Problem to work on
Write every line below out again, exactly as given, but leave out the pictures.

Exercise input
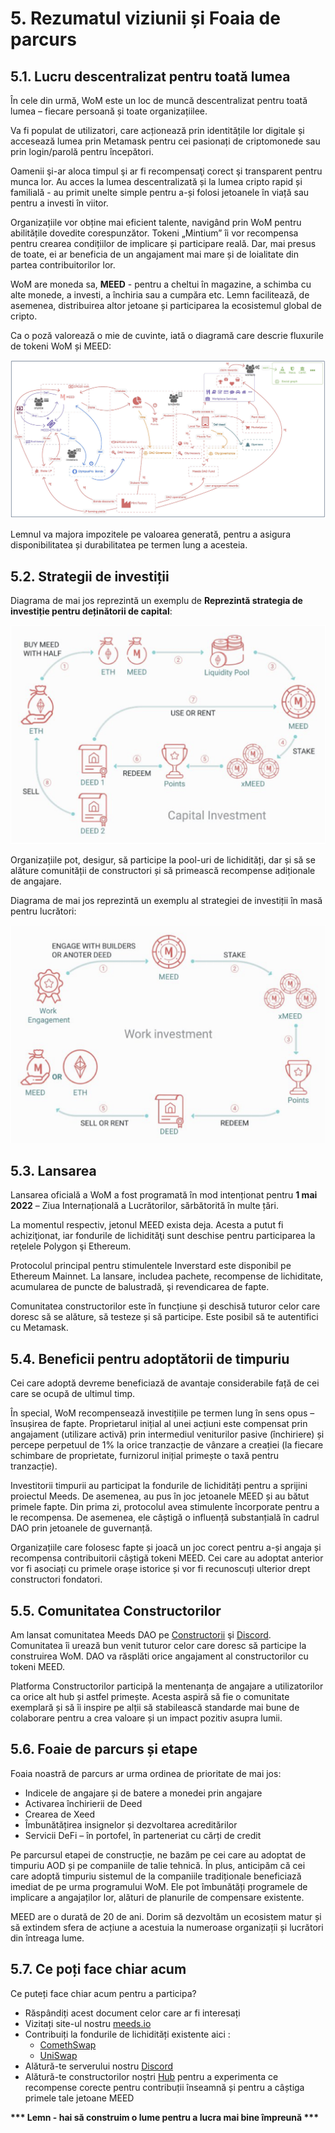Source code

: # 5. Rezumatul viziunii și Foaia de parcurs

## 5.1. Lucru descentralizat pentru toată lumea

În cele din urmă, WoM este un loc de muncă descentralizat pentru toată lumea – fiecare persoană și toate organizațiilee.

Va fi populat de utilizatori, care acționează prin identitățile lor digitale și accesează lumea prin Metamask pentru cei pasionați de criptomonede sau prin login/parolă pentru începători.

Oamenii şi-ar aloca timpul şi ar fi recompensaţi corect şi transparent pentru munca lor. Au acces la lumea descentralizată și la lumea cripto rapid și familială - au primit unelte simple pentru a-și folosi jetoanele în viață sau pentru a investi în viitor.

Organizațiile vor obține mai eficient talente, navigând prin WoM pentru abilitățile dovedite corespunzător. Tokeni „Mintium” îi vor recompensa pentru crearea condițiilor de implicare și participare reală. Dar, mai presus de toate, ei ar beneficia de un angajament mai mare și de loialitate din partea contribuitorilor lor.

WoM are moneda sa, **MEED** - pentru a cheltui în magazine, a schimba cu alte monede, a investi, a închiria sau a cumpăra etc. Lemn facilitează, de asemenea, distribuirea altor jetoane și participarea la ecosistemul global de cripto.

Ca o poză valorează o mie de cuvinte, iată o diagramă care descrie fluxurile de tokeni WoM și MEED:

![Fluxuri de Lemn și de Meeds](en/img/wom-flows.png)

Lemnul va majora impozitele pe valoarea generată, pentru a asigura disponibilitatea și durabilitatea pe termen lung a acesteia.


## 5.2. Strategii de investiții

Diagrama de mai jos reprezintă un exemplu de **Reprezintă strategia de investiție pentru deținătorii de capital**:

![Strategia de investiții Meeds pentru deținătorii de capital](en/img/invest-capital.png)

Organizațiile pot, desigur, să participe la pool-uri de lichidități, dar și să se alăture comunității de constructori și să primească recompense adiționale de angajare.

Diagrama de mai jos reprezintă un exemplu al strategiei de investiții în masă pentru lucrători:

![Strategia de investiții Meeds pentru deținătorii de muncă](en/img/invest-work.png)

## 5.3. Lansarea

Lansarea oficială a WoM a fost programată în mod intenționat pentru **1 mai 2022** – Ziua Internațională a Lucrătorilor, sărbătorită în multe țări.

La momentul respectiv, jetonul MEED exista deja. Acesta a putut fi achiziţionat, iar fondurile de lichidităţi sunt deschise pentru participarea la reţelele Polygon şi Ethereum.

Protocolul principal pentru stimulentele Inverstard este disponibil pe Ethereum Mainnet. La lansare, includea pachete, recompense de lichiditate, acumularea de puncte de balustradă, şi revendicarea de fapte.

Comunitatea constructorilor este în funcțiune și deschisă tuturor celor care doresc să se alăture, să testeze și să participe. Este posibil să te autentifici cu Metamask.

## 5.4. Beneficii pentru adoptătorii de timpuriu

Cei care adoptă devreme beneficiază de avantaje considerabile față de cei care se ocupă de ultimul timp.

În special, WoM recompensează investițiile pe termen lung în sens opus – însușirea de fapte. Proprietarul inițial al unei acțiuni este compensat prin angajament (utilizare activă) prin intermediul veniturilor pasive (închiriere) și percepe perpetuul de 1% la orice tranzacție de vânzare a creației (la fiecare schimbare de proprietate, furnizorul inițial primește o taxă pentru tranzacție).

Investitorii timpurii au participat la fondurile de lichidități pentru a sprijini proiectul Meeds. De asemenea, au pus în joc jetoanele MEED și au bătut primele fapte. Din prima zi, protocolul avea stimulente încorporate pentru a le recompensa. De asemenea, ele câștigă o influență substanțială în cadrul DAO prin jetoanele de guvernanță.

Organizațiile care folosesc fapte și joacă un joc corect pentru a-și angaja și recompensa contribuitorii câștigă tokeni MEED. Cei care au adoptat anterior vor fi asociați cu primele orașe istorice și vor fi recunoscuți ulterior drept constructori fondatori.


## 5.5. Comunitatea Constructorilor

Am lansat comunitatea Meeds DAO pe [Constructorii](builders.meeds.io) şi [Discord](https://discord.com/invite/7d9Byf4Fz6). Comunitatea îi urează bun venit tuturor celor care doresc să participe la construirea WoM. DAO va răsplăti orice angajament al constructorilor cu tokeni MEED.

Platforma Constructorilor participă la mentenanța de angajare a utilizatorilor ca orice alt hub și astfel primește. Acesta aspiră să fie o comunitate exemplară și să îi inspire pe alții să stabilească standarde mai bune de colaborare pentru a crea valoare și un impact pozitiv asupra lumii.

## 5.6. Foaie de parcurs și etape

Foaia noastră de parcurs ar urma ordinea de prioritate de mai jos:

- Indicele de angajare și de batere a monedei prin angajare
- Activarea închirierii de Deed
- Crearea de Xeed
- Îmbunătățirea insignelor și dezvoltarea acreditărilor
- Servicii DeFi – în portofel, în parteneriat cu cărți de credit

Pe parcursul etapei de construcție, ne bazăm pe cei care au adoptat de timpuriu AOD și pe companiile de talie tehnică. În plus, anticipăm că cei care adoptă timpuriu sistemul de la companiile tradiționale beneficiază imediat de pe urma programului WoM. Ele pot îmbunătăți programele de implicare a angajaților lor, alături de planurile de compensare existente.

MEED are o durată de 20 de ani. Dorim să dezvoltăm un ecosistem matur și să extindem sfera de acțiune a acestuia la numeroase organizații și lucrători din întreaga lume.

## 5.7. Ce poți face chiar acum

Ce puteți face chiar acum pentru a participa?

- Răspândiți acest document celor care ar fi interesați
- Vizitați site-ul nostru [meeds.io](https://www.meeds.io/)
- Contribuiți la fondurile de lichidități existente aici :
  - [ComethSwap](https://swap.cometh.io/)
  - [UniSwap](https://uniswap.org)
- Alătură-te serverului nostru [Discord](https://discord.com/invite/7d9Byf4Fz6)
- Alătură-te constructorilor noștri [Hub](https://meeds.io/builders) pentru a experimenta ce recompense corecte pentru contribuții înseamnă și pentru a câștiga primele tale jetoane MEED

**\*\*\* Lemn - hai să construim o lume pentru a lucra mai bine împreună \*\*\***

Response
Source code

: # 5. Rezumatul viziunii și Foaia de parcurs

## 5.1. Lucru descentralizat pentru toată lumea

În cele din urmă, WoM este un loc de muncă descentralizat pentru toată lumea – fiecare persoană și toate organizațiilee.

Va fi populat de utilizatori, care acționează prin identitățile lor digitale și accesează lumea prin Metamask pentru cei pasionați de criptomonede sau prin login/parolă pentru începători.

Oamenii şi-ar aloca timpul şi ar fi recompensaţi corect şi transparent pentru munca lor. Au acces la lumea descentralizată și la lumea cripto rapid și familială - au primit unelte simple pentru a-și folosi jetoanele în viață sau pentru a investi în viitor.

Organizațiile vor obține mai eficient talente, navigând prin WoM pentru abilitățile dovedite corespunzător. Tokeni „Mintium” îi vor recompensa pentru crearea condițiilor de implicare și participare reală. Dar, mai presus de toate, ei ar beneficia de un angajament mai mare și de loialitate din partea contribuitorilor lor.

WoM are moneda sa, **MEED** - pentru a cheltui în magazine, a schimba cu alte monede, a investi, a închiria sau a cumpăra etc. Lemn facilitează, de asemenea, distribuirea altor jetoane și participarea la ecosistemul global de cripto.

Ca o poză valorează o mie de cuvinte, iată o diagramă care descrie fluxurile de tokeni WoM și MEED:

![Fluxuri de Lemn și de Meeds](en/img/wom-flows.png)

Lemnul va majora impozitele pe valoarea generată, pentru a asigura disponibilitatea și durabilitatea pe termen lung a acesteia.


## 5.2. Strategii de investiții

Diagrama de mai jos reprezintă un exemplu de **Reprezintă strategia de investiție pentru deținătorii de capital**:

![Strategia de investiții Meeds pentru deținătorii de capital](en/img/invest-capital.png)

Organizațiile pot, desigur, să participe la pool-uri de lichidități, dar și să se alăture comunității de constructori și să primească recompense adiționale de angajare.

Diagrama de mai jos reprezintă un exemplu al strategiei de investiții în masă pentru lucrători:

![Strategia de investiții Meeds pentru deținătorii de muncă](en/img/invest-work.png)

## 5.3. Lansarea

Lansarea oficială a WoM a fost programată în mod intenționat pentru **1 mai 2022** – Ziua Internațională a Lucrătorilor, sărbătorită în multe țări.

La momentul respectiv, jetonul MEED exista deja. Acesta a putut fi achiziţionat, iar fondurile de lichidităţi sunt deschise pentru participarea la reţelele Polygon şi Ethereum.

Protocolul principal pentru stimulentele Inverstard este disponibil pe Ethereum Mainnet. La lansare, includea pachete, recompense de lichiditate, acumularea de puncte de balustradă, şi revendicarea de fapte.

Comunitatea constructorilor este în funcțiune și deschisă tuturor celor care doresc să se alăture, să testeze și să participe. Este posibil să te autentifici cu Metamask.

## 5.4. Beneficii pentru adoptătorii de timpuriu

Cei care adoptă devreme beneficiază de avantaje considerabile față de cei care se ocupă de ultimul timp.

În special, WoM recompensează investițiile pe termen lung în sens opus – însușirea de fapte. Proprietarul inițial al unei acțiuni este compensat prin angajament (utilizare activă) prin intermediul veniturilor pasive (închiriere) și percepe perpetuul de 1% la orice tranzacție de vânzare a creației (la fiecare schimbare de proprietate, furnizorul inițial primește o taxă pentru tranzacție).

Investitorii timpurii au participat la fondurile de lichidități pentru a sprijini proiectul Meeds. De asemenea, au pus în joc jetoanele MEED și au bătut primele fapte. Din prima zi, protocolul avea stimulente încorporate pentru a le recompensa. De asemenea, ele câștigă o influență substanțială în cadrul DAO prin jetoanele de guvernanță.

Organizațiile care folosesc fapte și joacă un joc corect pentru a-și angaja și recompensa contribuitorii câștigă tokeni MEED. Cei care au adoptat anterior vor fi asociați cu primele orașe istorice și vor fi recunoscuți ulterior drept constructori fondatori.


## 5.5. Comunitatea Constructorilor

Am lansat comunitatea Meeds DAO pe [Constructorii](builders.meeds.io) şi [Discord](https://discord.com/invite/7d9Byf4Fz6). Comunitatea îi urează bun venit tuturor celor care doresc să participe la construirea WoM. DAO va răsplăti orice angajament al constructorilor cu tokeni MEED.

Platforma Constructorilor participă la mentenanța de angajare a utilizatorilor ca orice alt hub și astfel primește. Acesta aspiră să fie o comunitate exemplară și să îi inspire pe alții să stabilească standarde mai bune de colaborare pentru a crea valoare și un impact pozitiv asupra lumii.

## 5.6. Foaie de parcurs și etape

Foaia noastră de parcurs ar urma ordinea de prioritate de mai jos:

- Indicele de angajare și de batere a monedei prin angajare
- Activarea închirierii de Deed
- Crearea de Xeed
- Îmbunătățirea insignelor și dezvoltarea acreditărilor
- Servicii DeFi – în portofel, în parteneriat cu cărți de credit

Pe parcursul etapei de construcție, ne bazăm pe cei care au adoptat de timpuriu AOD și pe companiile de talie tehnică. În plus, anticipăm că cei care adoptă timpuriu sistemul de la companiile tradiționale beneficiază imediat de pe urma programului WoM. Ele pot îmbunătăți programele de implicare a angajaților lor, alături de planurile de compensare existente.

MEED are o durată de 20 de ani. Dorim să dezvoltăm un ecosistem matur și să extindem sfera de acțiune a acestuia la numeroase organizații și lucrători din întreaga lume.

## 5.7. Ce poți face chiar acum

Ce puteți face chiar acum pentru a participa?

- Răspândiți acest document celor care ar fi interesați
- Vizitați site-ul nostru [meeds.io](https://www.meeds.io/)
- Contribuiți la fondurile de lichidități existente aici :
  - [ComethSwap](https://swap.cometh.io/)
  - [UniSwap](https://uniswap.org)
- Alătură-te serverului nostru [Discord](https://discord.com/invite/7d9Byf4Fz6)
- Alătură-te constructorilor noștri [Hub](https://meeds.io/builders) pentru a experimenta ce recompense corecte pentru contribuții înseamnă și pentru a câștiga primele tale jetoane MEED

**\*\*\* Lemn - hai să construim o lume pentru a lucra mai bine împreună \*\*\***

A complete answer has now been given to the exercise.